**Try it:**
Across the records below, how many lines include the string "Verwaltung"? State the number and nothing more.
-- Opening Marker --
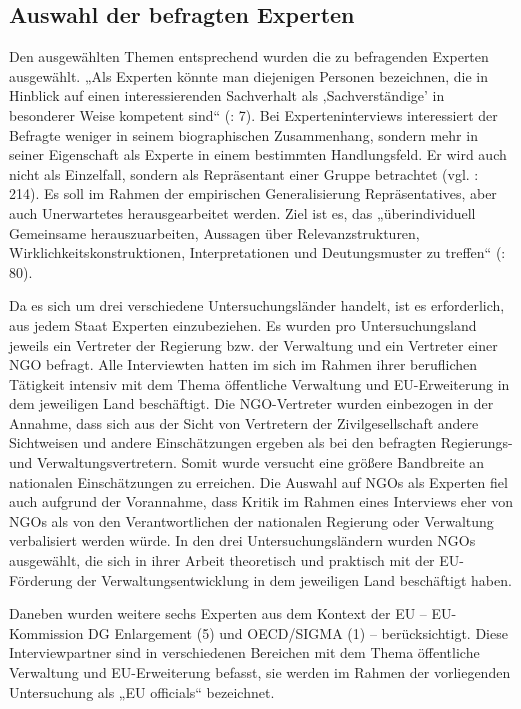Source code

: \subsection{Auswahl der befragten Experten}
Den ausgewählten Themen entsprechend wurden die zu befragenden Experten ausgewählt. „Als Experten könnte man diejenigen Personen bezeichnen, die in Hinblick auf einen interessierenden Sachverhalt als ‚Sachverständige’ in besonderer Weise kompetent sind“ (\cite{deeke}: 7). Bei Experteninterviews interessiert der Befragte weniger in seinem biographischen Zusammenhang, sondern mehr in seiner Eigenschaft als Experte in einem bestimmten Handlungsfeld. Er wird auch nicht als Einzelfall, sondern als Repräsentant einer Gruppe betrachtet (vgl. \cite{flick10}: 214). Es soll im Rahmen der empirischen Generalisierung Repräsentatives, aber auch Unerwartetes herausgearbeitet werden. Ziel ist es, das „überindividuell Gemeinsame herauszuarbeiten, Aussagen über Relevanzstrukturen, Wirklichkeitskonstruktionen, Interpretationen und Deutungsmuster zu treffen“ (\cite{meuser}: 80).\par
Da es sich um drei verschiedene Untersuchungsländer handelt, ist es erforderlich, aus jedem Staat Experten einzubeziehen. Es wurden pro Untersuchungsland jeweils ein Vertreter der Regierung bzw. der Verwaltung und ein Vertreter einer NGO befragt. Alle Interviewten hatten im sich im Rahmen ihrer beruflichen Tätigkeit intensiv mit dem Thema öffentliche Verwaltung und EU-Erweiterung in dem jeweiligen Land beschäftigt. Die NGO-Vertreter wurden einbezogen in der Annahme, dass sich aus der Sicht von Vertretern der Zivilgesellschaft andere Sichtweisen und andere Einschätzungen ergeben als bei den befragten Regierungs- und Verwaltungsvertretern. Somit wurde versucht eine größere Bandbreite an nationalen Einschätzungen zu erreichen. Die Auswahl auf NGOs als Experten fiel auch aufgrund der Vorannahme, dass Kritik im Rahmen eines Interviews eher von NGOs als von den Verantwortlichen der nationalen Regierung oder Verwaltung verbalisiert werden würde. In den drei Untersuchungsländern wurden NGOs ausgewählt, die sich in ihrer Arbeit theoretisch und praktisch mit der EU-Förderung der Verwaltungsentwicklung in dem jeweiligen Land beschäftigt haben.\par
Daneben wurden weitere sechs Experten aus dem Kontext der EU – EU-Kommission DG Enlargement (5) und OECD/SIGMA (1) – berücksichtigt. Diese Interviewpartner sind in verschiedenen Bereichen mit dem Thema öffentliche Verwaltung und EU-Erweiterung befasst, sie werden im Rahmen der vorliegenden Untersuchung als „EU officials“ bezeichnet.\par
-- Closing Marker --
-- Opening Marker --
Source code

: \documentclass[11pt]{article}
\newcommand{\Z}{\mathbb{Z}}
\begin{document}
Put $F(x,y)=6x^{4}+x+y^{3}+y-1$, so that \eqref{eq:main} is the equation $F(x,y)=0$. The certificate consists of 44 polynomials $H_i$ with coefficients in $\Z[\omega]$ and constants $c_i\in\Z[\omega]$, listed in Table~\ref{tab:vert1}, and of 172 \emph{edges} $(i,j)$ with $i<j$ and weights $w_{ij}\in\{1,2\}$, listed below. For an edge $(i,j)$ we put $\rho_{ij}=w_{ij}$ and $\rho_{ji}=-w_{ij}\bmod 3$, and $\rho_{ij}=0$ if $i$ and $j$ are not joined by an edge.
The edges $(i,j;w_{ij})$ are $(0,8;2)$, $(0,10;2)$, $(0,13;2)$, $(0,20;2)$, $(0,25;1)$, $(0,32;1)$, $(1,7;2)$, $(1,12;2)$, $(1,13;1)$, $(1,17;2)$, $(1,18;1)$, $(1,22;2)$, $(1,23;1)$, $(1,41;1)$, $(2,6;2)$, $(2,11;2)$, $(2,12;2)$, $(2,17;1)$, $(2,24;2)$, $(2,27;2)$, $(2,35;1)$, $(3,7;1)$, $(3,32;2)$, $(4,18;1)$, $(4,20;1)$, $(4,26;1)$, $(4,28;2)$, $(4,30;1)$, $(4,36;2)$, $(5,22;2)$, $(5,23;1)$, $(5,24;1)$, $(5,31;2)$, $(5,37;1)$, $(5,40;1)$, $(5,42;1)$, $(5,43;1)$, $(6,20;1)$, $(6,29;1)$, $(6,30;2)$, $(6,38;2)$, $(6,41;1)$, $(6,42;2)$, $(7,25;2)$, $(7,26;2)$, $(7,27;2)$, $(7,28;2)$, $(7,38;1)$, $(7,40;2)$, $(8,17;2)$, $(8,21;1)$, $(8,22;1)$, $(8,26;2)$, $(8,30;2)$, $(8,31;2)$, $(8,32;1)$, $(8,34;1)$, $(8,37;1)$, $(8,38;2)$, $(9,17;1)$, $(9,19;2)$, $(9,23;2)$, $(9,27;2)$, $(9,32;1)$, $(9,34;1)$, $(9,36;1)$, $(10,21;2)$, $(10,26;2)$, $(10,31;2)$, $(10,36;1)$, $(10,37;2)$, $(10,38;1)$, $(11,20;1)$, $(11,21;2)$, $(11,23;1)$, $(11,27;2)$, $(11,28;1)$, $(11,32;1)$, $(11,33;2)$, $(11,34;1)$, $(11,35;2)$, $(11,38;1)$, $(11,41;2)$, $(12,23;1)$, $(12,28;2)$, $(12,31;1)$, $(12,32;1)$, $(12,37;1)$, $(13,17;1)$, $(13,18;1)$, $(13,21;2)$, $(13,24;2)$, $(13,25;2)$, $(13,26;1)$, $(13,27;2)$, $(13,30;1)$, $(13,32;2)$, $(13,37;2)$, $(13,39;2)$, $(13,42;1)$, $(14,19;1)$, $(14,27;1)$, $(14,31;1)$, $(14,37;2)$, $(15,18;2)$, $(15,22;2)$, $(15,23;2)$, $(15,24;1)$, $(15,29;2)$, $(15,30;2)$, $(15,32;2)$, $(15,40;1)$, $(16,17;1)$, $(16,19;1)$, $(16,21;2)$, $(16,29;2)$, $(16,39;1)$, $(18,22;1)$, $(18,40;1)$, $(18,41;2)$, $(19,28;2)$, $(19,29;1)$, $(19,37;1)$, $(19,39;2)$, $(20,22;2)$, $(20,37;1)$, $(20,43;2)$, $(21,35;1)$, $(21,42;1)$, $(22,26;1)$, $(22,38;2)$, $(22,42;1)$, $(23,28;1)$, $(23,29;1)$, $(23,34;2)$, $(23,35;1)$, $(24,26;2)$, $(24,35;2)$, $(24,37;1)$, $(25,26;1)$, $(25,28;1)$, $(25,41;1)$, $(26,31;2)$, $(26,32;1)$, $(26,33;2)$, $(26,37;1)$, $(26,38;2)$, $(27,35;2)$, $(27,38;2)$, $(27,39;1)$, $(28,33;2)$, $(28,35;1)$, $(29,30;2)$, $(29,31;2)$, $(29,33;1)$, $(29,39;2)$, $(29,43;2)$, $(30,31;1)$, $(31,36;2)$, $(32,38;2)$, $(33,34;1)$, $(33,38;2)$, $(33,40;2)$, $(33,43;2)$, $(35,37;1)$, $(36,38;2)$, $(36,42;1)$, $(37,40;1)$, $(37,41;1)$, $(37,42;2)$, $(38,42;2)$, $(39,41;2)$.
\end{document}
-- Closing Marker --
**Solution to this problem:**
2